Ela liga depois?
           
            __ Se eu contar ninguém vai acreditar. Há fatos reais que são alocados na prateleira dos surreais. O absurdo das coisas, não estão nelas mesmas, mas no tempo que acontece. Pode acreditar.
            __ Ok, ok. Mas se você não desenhar pra mim, de nada vai adiantar Sonivaldo. Seu amigo aqui de nada entendeu. Recupera o fôlego, tira esse suor da testa e explique-se. Eu Antenor seu amigo, sou só ouvidos.
            O fato é mais ou menos assim: Sonivaldo na terça-feira saiu para trabalhar normalmente. As chuvas haviam estiado, o sol estava como é próprio da região, fritando a moleira, mas naquela manhã estava mais quente. Talvez seria pelos longos dias de chuvas intermitentes. Estaríamos desacostumados com o sol a sol da nossa região?

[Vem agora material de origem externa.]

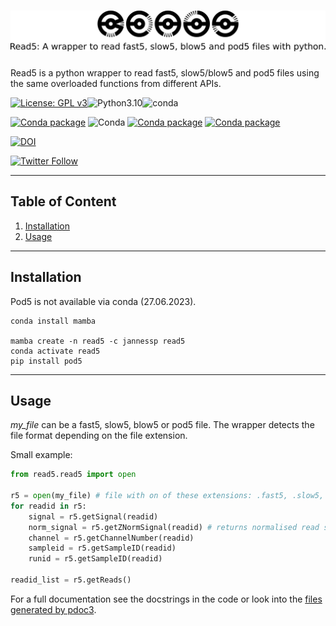 # ![Alt text](figures/logo.png)

Read5 is a python wrapper to read fast5, slow5/blow5 and pod5 files using the same overloaded functions from different APIs.

[![License: GPL v3](https://img.shields.io/badge/License-GPL%20v3-teal.svg)](https://www.gnu.org/licenses/gpl-3.0)![Python3.10](https://img.shields.io/badge/Language-Python_3.10-darkred.svg)![conda](https://img.shields.io/badge/Uses-conda-green.svg)

[![Conda package](https://anaconda.org/jannessp/read5/badges/version.svg)](https://anaconda.org/jannessp/read5) ![Conda](https://img.shields.io/conda/dn/jannessp/read5)
[![Conda package](https://anaconda.org/jannessp/read5/badges/latest_release_date.svg)](https://anaconda.org/jannessp/read5) [![Conda package](https://anaconda.org/jannessp/read5/badges/platforms.svg)](https://anaconda.org/jannessp/read5)

[![DOI](https://zenodo.org/badge/633012569.svg)](https://zenodo.org/record/7908114)

[![Twitter Follow](https://img.shields.io/twitter/follow/Ja_Spangenberg)](https://twitter.com/Ja_Spangenberg)
___
## Table of Content
1.  [Installation](#installation)
2.  [Usage](#usage)
___
## Installation

Pod5 is not available via conda (27.06.2023).

```
conda install mamba

mamba create -n read5 -c jannessp read5
conda activate read5
pip install pod5
```
___
## Usage

*my_file* can be a fast5, slow5, blow5 or pod5 file. The wrapper detects the file format depending on the file extension.

Small example:

```python
from read5.read5 import open

r5 = open(my_file) # file with on of these extensions: .fast5, .slow5, .blow5, .pod5
for readid in r5:
    signal = r5.getSignal(readid)
    norm_signal = r5.getZNormSignal(readid) # returns normalised read signal: norm_signal = (signal - median(signal)) / mad(signal)
    channel = r5.getChannelNumber(readid)
    sampleid = r5.getSampleID(readid)
    runid = r5.getSampleID(readid)

readid_list = r5.getReads()
```

For a full documentation see the docstrings in the code or look into the [files generated by pdoc3](documentation).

            Sonivaldo seguiu na sua manhã de trabalho. Cortando a cidade num zig zag como todos os dias. Neste dia a roupa está mais quente que o habitual, o suor corria as bicas, o serviço não estava rendendo. Pá-daqui pá-de-lá, o celular toca, uma, duas, três….
Sonivaldo estacionou a moto e a desligou, tirou o capacete, levou a mão ao bolso e, pá! O celular parou de tocar. Rosna com sigo mesmo: putakipariu!
            Olhou quem ligou. Era a “sogrinha” querida. Já que estava parado, retornou a ligação.
            __Oi! É você meu genro?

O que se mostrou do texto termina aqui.